TypeScript claims no error even if parameter has the wrong type

Question

I have a function that takes a dictionary as the first argument. This dictionary has string as keys, and functions as values. The problem is that, if a function in the dictionary has a bad signature, TypeScript does not complain!

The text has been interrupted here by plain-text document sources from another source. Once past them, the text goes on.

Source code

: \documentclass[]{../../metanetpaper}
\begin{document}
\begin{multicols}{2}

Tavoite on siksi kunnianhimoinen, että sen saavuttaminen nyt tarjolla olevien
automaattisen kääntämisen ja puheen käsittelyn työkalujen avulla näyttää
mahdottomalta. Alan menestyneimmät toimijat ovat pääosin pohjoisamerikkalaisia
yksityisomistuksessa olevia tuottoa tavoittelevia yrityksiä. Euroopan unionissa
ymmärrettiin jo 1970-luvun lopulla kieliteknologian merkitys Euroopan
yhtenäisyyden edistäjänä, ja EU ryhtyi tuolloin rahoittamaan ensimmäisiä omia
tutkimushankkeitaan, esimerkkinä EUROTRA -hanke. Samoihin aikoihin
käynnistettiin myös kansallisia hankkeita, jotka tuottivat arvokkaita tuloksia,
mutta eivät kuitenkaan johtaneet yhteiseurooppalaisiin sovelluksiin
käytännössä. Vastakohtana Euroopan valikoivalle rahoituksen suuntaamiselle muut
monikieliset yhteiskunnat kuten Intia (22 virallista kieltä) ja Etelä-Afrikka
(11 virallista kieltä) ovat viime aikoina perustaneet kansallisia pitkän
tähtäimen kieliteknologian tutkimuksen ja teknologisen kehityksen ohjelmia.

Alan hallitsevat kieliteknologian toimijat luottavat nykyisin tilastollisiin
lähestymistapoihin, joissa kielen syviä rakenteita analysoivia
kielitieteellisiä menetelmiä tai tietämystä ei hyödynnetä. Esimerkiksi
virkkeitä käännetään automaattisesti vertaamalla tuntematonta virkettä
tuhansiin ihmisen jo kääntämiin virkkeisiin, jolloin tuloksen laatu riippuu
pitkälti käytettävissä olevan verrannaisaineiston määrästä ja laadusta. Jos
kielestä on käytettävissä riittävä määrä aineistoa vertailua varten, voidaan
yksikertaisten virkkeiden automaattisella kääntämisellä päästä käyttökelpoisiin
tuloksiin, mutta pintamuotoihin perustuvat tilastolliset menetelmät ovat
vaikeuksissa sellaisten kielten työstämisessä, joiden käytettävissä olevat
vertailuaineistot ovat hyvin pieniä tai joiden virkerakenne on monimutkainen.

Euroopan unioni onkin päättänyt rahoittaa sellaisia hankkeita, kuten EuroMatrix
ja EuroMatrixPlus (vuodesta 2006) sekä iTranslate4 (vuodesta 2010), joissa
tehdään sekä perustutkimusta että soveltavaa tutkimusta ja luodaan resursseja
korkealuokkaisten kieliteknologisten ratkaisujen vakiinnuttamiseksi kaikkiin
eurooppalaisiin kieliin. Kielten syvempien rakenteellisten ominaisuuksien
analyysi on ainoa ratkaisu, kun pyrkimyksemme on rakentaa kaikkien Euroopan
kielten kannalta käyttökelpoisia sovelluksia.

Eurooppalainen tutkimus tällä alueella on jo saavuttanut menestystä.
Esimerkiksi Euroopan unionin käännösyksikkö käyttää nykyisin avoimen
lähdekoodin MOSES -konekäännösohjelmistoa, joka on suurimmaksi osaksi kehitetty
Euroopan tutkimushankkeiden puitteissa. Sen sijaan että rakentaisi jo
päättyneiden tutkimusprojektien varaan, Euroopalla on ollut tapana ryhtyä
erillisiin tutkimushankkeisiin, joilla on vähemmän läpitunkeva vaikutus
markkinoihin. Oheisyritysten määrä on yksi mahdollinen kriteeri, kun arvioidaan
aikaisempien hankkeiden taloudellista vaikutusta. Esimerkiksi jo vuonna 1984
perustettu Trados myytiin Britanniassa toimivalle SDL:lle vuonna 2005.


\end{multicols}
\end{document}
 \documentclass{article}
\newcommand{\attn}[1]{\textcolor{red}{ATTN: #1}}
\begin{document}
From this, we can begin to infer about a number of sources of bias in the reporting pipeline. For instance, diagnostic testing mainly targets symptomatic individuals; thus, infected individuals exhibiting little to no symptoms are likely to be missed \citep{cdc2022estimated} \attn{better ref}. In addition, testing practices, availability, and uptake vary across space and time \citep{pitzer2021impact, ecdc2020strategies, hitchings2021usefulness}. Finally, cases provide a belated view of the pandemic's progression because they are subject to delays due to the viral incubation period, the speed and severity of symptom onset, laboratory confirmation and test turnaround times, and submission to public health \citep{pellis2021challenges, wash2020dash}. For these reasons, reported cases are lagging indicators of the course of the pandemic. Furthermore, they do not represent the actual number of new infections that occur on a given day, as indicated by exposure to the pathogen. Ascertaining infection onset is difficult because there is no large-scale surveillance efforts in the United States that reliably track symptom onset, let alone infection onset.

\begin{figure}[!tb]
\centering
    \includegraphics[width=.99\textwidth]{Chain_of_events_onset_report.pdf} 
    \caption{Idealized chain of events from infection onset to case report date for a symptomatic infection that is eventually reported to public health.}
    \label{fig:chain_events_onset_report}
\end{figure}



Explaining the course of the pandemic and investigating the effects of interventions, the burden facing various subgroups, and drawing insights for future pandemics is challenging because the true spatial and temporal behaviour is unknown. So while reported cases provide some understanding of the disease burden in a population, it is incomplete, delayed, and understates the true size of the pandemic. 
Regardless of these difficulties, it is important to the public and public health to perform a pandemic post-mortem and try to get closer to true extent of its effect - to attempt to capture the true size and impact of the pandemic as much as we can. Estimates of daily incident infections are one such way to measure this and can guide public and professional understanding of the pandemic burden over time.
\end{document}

A piece of code is worth 1000 words. Here's my main.ts:

interface MyMap {
    [key: string]: (x: number) => void;
}

function f(map: MyMap, key: string, x: number) : void{
    map.hasOwnProperty(key) ? map[key](x) : console.log(x)
}

const stupidMap: MyMap = {
    'square': (x) => {
        console.log(x*x);

        return x*x; // This function should return void!!
    },
    'double': (x) => {
        console.log(x+x);
    }
}

f(stupidMap, 'square', 5) // Prints 25
f(stupidMap, 'double', 5) // Prints 10

I compile it with tsc main.ts, and I get no error whatsoever. tsc --version prints Version 3.7.2. I have two questions:

1. Why don't I get any error?
2. Am I missing some compile flags that would cause this error to show up?

Any insight would be very appreciated. Thanks!

Answer 1

没有问题，因为(x: number) => void可分配给(x: number) => number. 这是一个证明：

type F = (x: number) => void
type Z = (x: number) => number

type ZextendsF = Z extends F ? true : false // evaluate to true 

这个事实对于程序流程来说是完全没问题的。如果你的界面说 - 我需要一个不返回的函数，那么如果我传递一个返回某些东西的函数，它完全可以，因为我永远不会使用这个返回数据。它是类型安全的，无需担心。

有关函数可分配性的更多详细信息 -比较两个函数。还有更多关于 TypeScript 类型行为和关系类型可分配性的细节。